Now, negotiating between two values with competing claims is a part of life. Think, for example, about the difference between 'fairness' and 'justice'. But, in a better world, administration and labor would share the risks and opportunities where these things are concerned. Instead, management wants standardization of curriculum and equality of outcomes and they'll attempt to hold the teacher responsible no matter what the result. If I depart from the district script in an attempt to better teach or re-teach a core concept to struggling students, I get flak. On the other hand, if I plow ahead regardless of what's in the student's best interests--which inevitably raises the failure rate---I get flak.

More comically, for the last several years the pressure to ratchet up benchmark performances to prepare for standardized tests has become all-consuming, the number one thing we hear from administration. Teach the standards! Take the benchmarks! Evaluate the data! Follow the pacing guide! The mere suggestion that I would like a little more time before I administer the test led to anonymous 'hints' in my mailbox and a supposed 'non-evaluative' visit from an administrator. But just last week, that same administrator approached me about the staggering increase in student failure rates last semester, which I blogged about previously. Again, this was an informal meeting, but the message was pretty clear: administration is worried that I might be failing too many kids and they want me to justify my practice---even though the way I'm teaching hasn't changed. It's the expectations of students that have become increasingly unrealistic.

As this article demonstrates, it is precisely the practice of the public schools that feeds these unrealistic expectations. Teachers, administrators and school districts are threatened with 'real-world' consequences for failure on standardized tests, and so we have responded by increasingly making those tests the primary focus of education. Yet these tests have virtually no effect on most student's grades, which paradoxically emphasize effort over outcome precisely because of the difficulty we have in defending any sort of objective standard for achievement.
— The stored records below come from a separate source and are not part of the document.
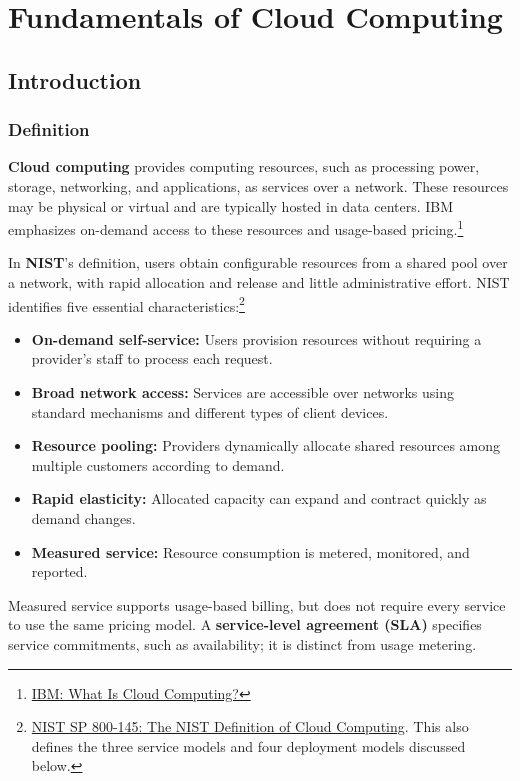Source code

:\chapter{Fundamentals of Cloud Computing}

\section{Introduction}

\subsection{Definition}
\textbf{Cloud computing} provides computing resources, such as processing power, storage, networking, and applications, as services over a network. These resources may be physical or virtual and are typically hosted in data centers. IBM emphasizes on-demand access to these resources and usage-based pricing.\footnote{\href{https://www.ibm.com/think/topics/cloud-computing}{IBM: What Is Cloud Computing?}}

In \textbf{NIST}'s definition, users obtain configurable resources from a shared pool over a network, with rapid allocation and release and little administrative effort. NIST identifies five essential characteristics:\footnote{\href{https://doi.org/10.6028/NIST.SP.800-145}{NIST SP 800-145: The NIST Definition of Cloud Computing}. This also defines the three service models and four deployment models discussed below.}

\begin{itemize}
  \item \textbf{On-demand self-service:} Users provision resources without requiring a provider's staff to process each request.
  \item \textbf{Broad network access:} Services are accessible over networks using standard mechanisms and different types of client devices.
  \item \textbf{Resource pooling:} Providers dynamically allocate shared resources among multiple customers according to demand.
  \item \textbf{Rapid elasticity:} Allocated capacity can expand and contract quickly as demand changes.
  \item \textbf{Measured service:} Resource consumption is metered, monitored, and reported.
\end{itemize}

Measured service supports usage-based billing, but does not require every service to use the same pricing model. A \textbf{service-level agreement (SLA)} specifies service commitments, such as availability; it is distinct from usage metering.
All new teachers are not very subtly advised to make sure that it is possible for students of below-average ability to earn an above-average grade based on effort.

Yes, that's irony for you: teachers are evaluated largely on the outcome of a standardized test, while the students themselves largely get through not on the basis of any sort of objective, standardized outcome, but by whether they come to class regularly and do the work. But that is a minimal standard for participation, not meeting any bar for excellence! No one would say that a teacher is excellent simply because they never took sick days and put in their forty hours every week. Why would we want students to believe that constitutes any sort of real-world performance standard?